OPSEU applies to represent contract college faculty
TORONTO, June 23, 2017 /CNW/ - Contract faculty working at all 24 of Ontario's public colleges will soon have a chance to vote to unionize.
Today at the Ontario Labour Relations Board (OLRB), the Ontario Public Service Employees Union (OPSEU) filed an application to become the bargaining agent for thousands of faculty members who teach part-time (six or fewer hours per week), or as sessionals (more than 12 hours per week, on short-term contracts).
"With this application, we are taking a big step towards ending the exploitation of part-time, contract faculty in the colleges," said OPSEU President Warren (Smokey) Thomas. "These highly-qualified workers deliver recognized credit courses at wages and working conditions that are absolutely inferior to the negotiated rate.
"In recent weeks, Premier Kathleen Wynne has clearly signalled that the era of employers paying workers less because they are part-time or temporary must come to an end," Thomas said. "I couldn't agree more, and that's why this application is so historic."
RM Kennedy, chair of the College Academic Division of OPSEU, representing full-time faculty, said improving the jobs of contract staff could only be good for education quality overall.

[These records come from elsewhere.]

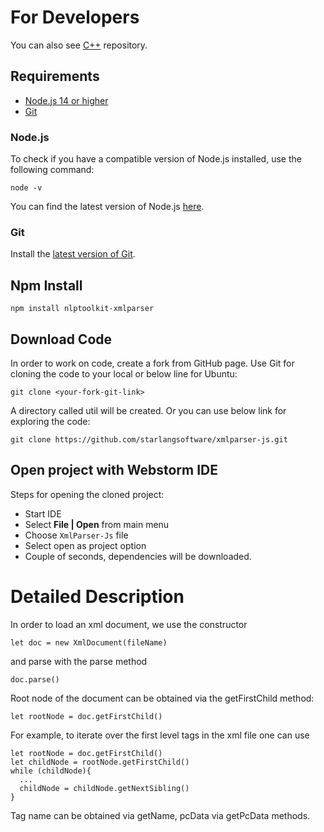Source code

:For Developers
============
You can also see [C++](https://github.com/starlangsoftware/XmlParser-CPP) repository.

## Requirements

* [Node.js 14 or higher](#Node.js)
* [Git](#git)

### Node.js 

To check if you have a compatible version of Node.js installed, use the following command:

    node -v
    
You can find the latest version of Node.js [here](https://nodejs.org/en/download/).

### Git

Install the [latest version of Git](https://git-scm.com/book/en/v2/Getting-Started-Installing-Git).

## Npm Install

	npm install nlptoolkit-xmlparser
	
## Download Code

In order to work on code, create a fork from GitHub page. 
Use Git for cloning the code to your local or below line for Ubuntu:

	git clone <your-fork-git-link>

A directory called util will be created. Or you can use below link for exploring the code:

	git clone https://github.com/starlangsoftware/xmlparser-js.git

## Open project with Webstorm IDE

Steps for opening the cloned project:

* Start IDE
* Select **File | Open** from main menu
* Choose `XmlParser-Js` file
* Select open as project option
* Couple of seconds, dependencies will be downloaded. 

Detailed Description
============

In order to load an xml document, we use the constructor

    let doc = new XmlDocument(fileName)
    
and parse with the parse method

    doc.parse()
    
Root node of the document can be obtained via the getFirstChild method:

    let rootNode = doc.getFirstChild()
  
For example, to iterate over the first level tags in the xml file one can use

    let rootNode = doc.getFirstChild()
    let childNode = rootNode.getFirstChild()
    while (childNode){
      ...
      childNode = childNode.getNextSibling()
    }

Tag name can be obtained via getName, pcData via getPcData methods.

"It's simply not viable to run a modern college system with 70 per cent of the faculty being contract workers who aren't properly compensated and don't know if they'll even be working from one term to the next," Kennedy said. "You can't ensure quality of education without quality wages and working conditions."
The union has asked the OLRB to order a province-wide supervised vote in mid-July.
"Contract faculty have never had a better opportunity to make their voices heard around workplace issues," said Thomas. "Our goal now is to get every single contract faculty member out to vote."
OPSEU already represents all full-time faculty and support staff in Ontario's community colleges.